Si Néstor viviera, esto no habría pasado

Con sus caras marcadas, sus camperas de cuero, sus autos último modelo, sus casas lujosas, sus poderosas organizaciones, su perpetuo zigzagueo, su olfato intacto, su estrategia de policía bueno-policía malo, su disposición eterna a golpear para negociar para golpear para negociar, el sindicalismo peronista demostró ayer una vez más que es capaz de parar el país. Lo hicieron sobre el final de la dictadura, durante los ochenta alfonsinistas, en algunos momentos del menemismo y ahora, también, se lo hacen a Cristina Fernández. Es difícil saber cuáles serán a largo plazo las consecuencias del paro contundente que se realizó en la Argentina. Sin embargo, a primera vista, hay una conclusión evidente: si se lo proponen, las calles del país quedan vacías, como se pudo ver.
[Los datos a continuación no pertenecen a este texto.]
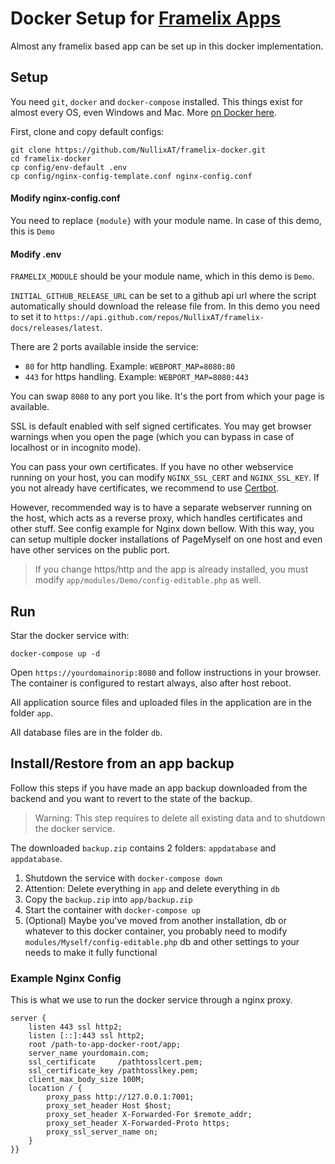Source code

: # Docker Setup for [Framelix Apps](https://github.com/NullixAT/framelix-docs)

Almost any framelix based app can be set up in this docker implementation.

## Setup

You need `git`, `docker` and `docker-compose` installed. This things exist for almost every OS, even Windows and Mac.
More [on Docker here](https://docs.docker.com/get-docker/).

First, clone and copy default configs:

    git clone https://github.com/NullixAT/framelix-docker.git
    cd framelix-docker
    cp config/env-default .env
    cp config/nginx-config-template.conf nginx-config.conf

#### Modify nginx-config.conf
You need to replace `{module}` with your module name. In case of this demo, this is `Demo`

#### Modify .env

`FRAMELIX_MODULE` should be your module name, which in this demo is `Demo`.

`INITIAL_GITHUB_RELEASE_URL` can be set to a github api url where the script automatically should download the release file from. In this demo you need to set it to `https://api.github.com/repos/NullixAT/framelix-docs/releases/latest`.

There are 2 ports available inside the service:

* `80` for http handling. Example: `WEBPORT_MAP=8080:80`
* `443` for https handling. Example: `WEBPORT_MAP=8080:443`

You can swap `8080` to any port you like. It's the port from which your page is available.

SSL is default enabled with self signed certificates. You may get browser warnings when you open the page (which you can
bypass in case of localhost or in incognito mode). 

You can pass your own certificates. If you have no other webservice running on your host, you can modify `NGINX_SSL_CERT` and `NGINX_SSL_KEY`. If you not already have certificates, we recommend to use [Certbot](https://certbot.eff.org/).

However, recommended way is to have a separate webserver running on the host, which acts as a reverse proxy, which
handles certificates and other stuff. See config example for Nginx down bellow. With this way, you can setup multiple docker installations of PageMyself on one host and even have other services on the public port.

> If you change https/http and the app is already installed, you must modify `app/modules/Demo/config-editable.php` as well.

## Run

Star the docker service with:

    docker-compose up -d


Open `https://yourdomainorip:8080` and follow instructions in your browser. The container is configured to restart
always, also after host reboot.

All application source files and uploaded files in the application are in the folder `app`.

All database files are in the folder `db`.

## Install/Restore from an app backup

Follow this steps if you have made an app backup downloaded from the backend and you want to revert to the state of the backup.

> Warning: This step requires to delete all existing data and to shutdown the docker service.

The downloaded `backup.zip` contains 2 folders: `appdatabase` and `appdatabase`.

1. Shutdown the service with `docker-compose down`
2. Attention: Delete everything in `app` and delete everything in `db`
3. Copy the `backup.zip` into `app/backup.zip`
4. Start the container with `docker-compose up`
5. (Optional) Maybe you've moved from another installation, db or whatever to this docker container, you probably need
   to modify `modules/Myself/config-editable.php` db and other settings to your needs to make it fully functional

### Example Nginx Config

This is what we use to run the docker service through a nginx proxy.

    server {
        listen 443 ssl http2;
        listen [::]:443 ssl http2;
        root /path-to-app-docker-root/app;
        server_name yourdomain.com;
        ssl_certificate     /pathtosslcert.pem;
        ssl_certificate_key /pathtosslkey.pem;    
        client_max_body_size 100M;
        location / {
            proxy_pass http://127.0.0.1:7001;
            proxy_set_header Host $host;
            proxy_set_header X-Forwarded-For $remote_addr;
            proxy_set_header X-Forwarded-Proto https;
            proxy_ssl_server_name on;
        }
    }}

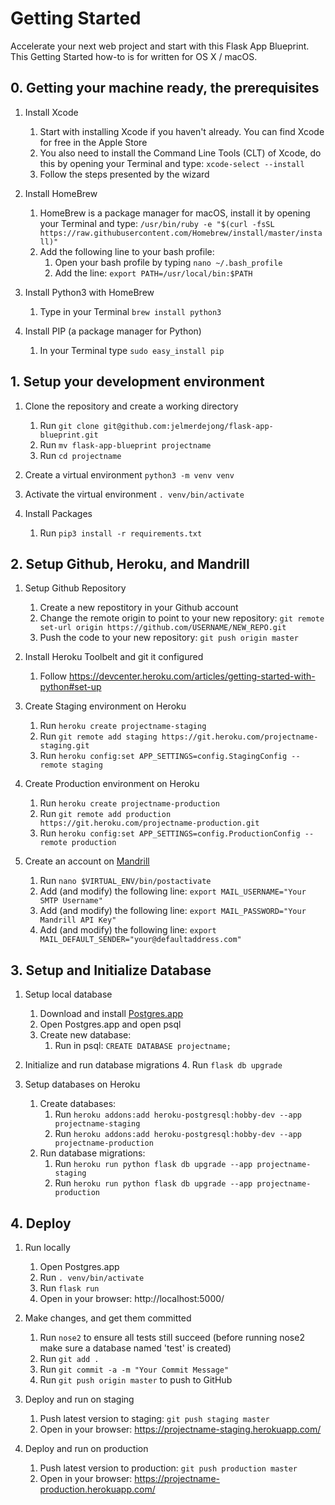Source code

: # Getting Started
Accelerate your next web project and start with this Flask App Blueprint. This Getting Started how-to is for written for OS X / macOS.

## 0. Getting your machine ready, the prerequisites
1. Install Xcode
    1. Start with installing Xcode if you haven't already. You can find Xcode for free in the Apple Store
    2. You also need to install the Command Line Tools (CLT) of Xcode, do this by opening your Terminal and type: `xcode-select --install`
    3. Follow the steps presented by the wizard

2. Install HomeBrew
    1. HomeBrew is a package manager for macOS, install it by opening your Terminal and type: `/usr/bin/ruby -e "$(curl -fsSL https://raw.githubusercontent.com/Homebrew/install/master/install)"`
    2. Add the following line to your bash profile:
        1. Open your bash profile by typing `nano ~/.bash_profile`
        2. Add the line: `export PATH=/usr/local/bin:$PATH`

3. Install Python3 with HomeBrew
    1. Type in your Terminal `brew install python3`

4. Install PIP (a package manager for Python)
    1. In your Terminal type `sudo easy_install pip`


## 1. Setup your development environment
1. Clone the repository and create a working directory
    1. Run `git clone git@github.com:jelmerdejong/flask-app-blueprint.git`
    2. Run `mv flask-app-blueprint projectname`
    2. Run `cd projectname`

2. Create a virtual environment `python3 -m venv venv`

3. Activate the virtual environment `. venv/bin/activate`

6. Install Packages
    1. Run `pip3 install -r requirements.txt`

## 2. Setup Github, Heroku, and Mandrill
1. Setup Github Repository
    1. Create a new repostitory in your Github account
    2. Change the remote origin to point to your new repository: `git remote set-url origin https://github.com/USERNAME/NEW_REPO.git`
    3. Push the code to your new repository: `git push origin master`

2. Install Heroku Toolbelt and git it configured
    1. Follow https://devcenter.heroku.com/articles/getting-started-with-python#set-up

3. Create Staging environment on Heroku
    1. Run `heroku create projectname-staging`
    2. Run `git remote add staging https://git.heroku.com/projectname-staging.git`
    3. Run `heroku config:set APP_SETTINGS=config.StagingConfig --remote staging`

4. Create Production environment on Heroku
    1. Run `heroku create projectname-production`
    2. Run `git remote add production https://git.heroku.com/projectname-production.git`
    3. Run `heroku config:set APP_SETTINGS=config.ProductionConfig --remote production`

5. Create an account on [Mandrill](https://www.mandrill.com/)
    1. Run `nano $VIRTUAL_ENV/bin/postactivate`
    2. Add (and modify) the following line: `export MAIL_USERNAME="Your SMTP Username"`
    2. Add (and modify) the following line: `export MAIL_PASSWORD="Your Mandrill API Key"`
    2. Add (and modify) the following line: `export MAIL_DEFAULT_SENDER="your@defaultaddress.com"`

## 3. Setup and Initialize Database
1. Setup local database
    1. Download and install [Postgres.app](http://postgresapp.com/)
    2. Open Postgres.app and open psql
    3. Create new database:
        1. Run in psql: `CREATE DATABASE projectname;`

2. Initialize and run database migrations
    4. Run `flask db upgrade`

3. Setup databases on Heroku
    1. Create databases:
        1. Run `heroku addons:add heroku-postgresql:hobby-dev --app projectname-staging`
        2. Run `heroku addons:add heroku-postgresql:hobby-dev --app projectname-production`
    2. Run database migrations:
        1. Run `heroku run python flask db upgrade --app projectname-staging`
        2. Run `heroku run python flask db upgrade --app projectname-production`

## 4. Deploy
1. Run locally
    1. Open Postgres.app
    2. Run `. venv/bin/activate`
    3. Run `flask run`
    4. Open in your browser: http://localhost:5000/

2. Make changes, and get them committed
    1. Run `nose2` to ensure all tests still succeed (before running nose2 make sure a database named 'test' is created)
    2. Run `git add .`
    3. Run `git commit -a -m "Your Commit Message"`
    4. Run `git push origin master` to push to GitHub

3. Deploy and run on staging
    1. Push latest version to staging: `git push staging master`
    2. Open in your browser: https://projectname-staging.herokuapp.com/

4. Deploy and run on production
    1. Push latest version to production: `git push production master`
    2. Open in your browser: https://projectname-production.herokuapp.com/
Eso, naturalmente, disgusta a los Gobiernos, a los candidatos presidenciales –porque augura que tendrán que sentarse a la mesa con los caciques gremiales– y también a los empresarios, porque el poder de las organizaciones que representan a los trabajadores –aun de las más negociadoras– no es algo que precisamente los alegre.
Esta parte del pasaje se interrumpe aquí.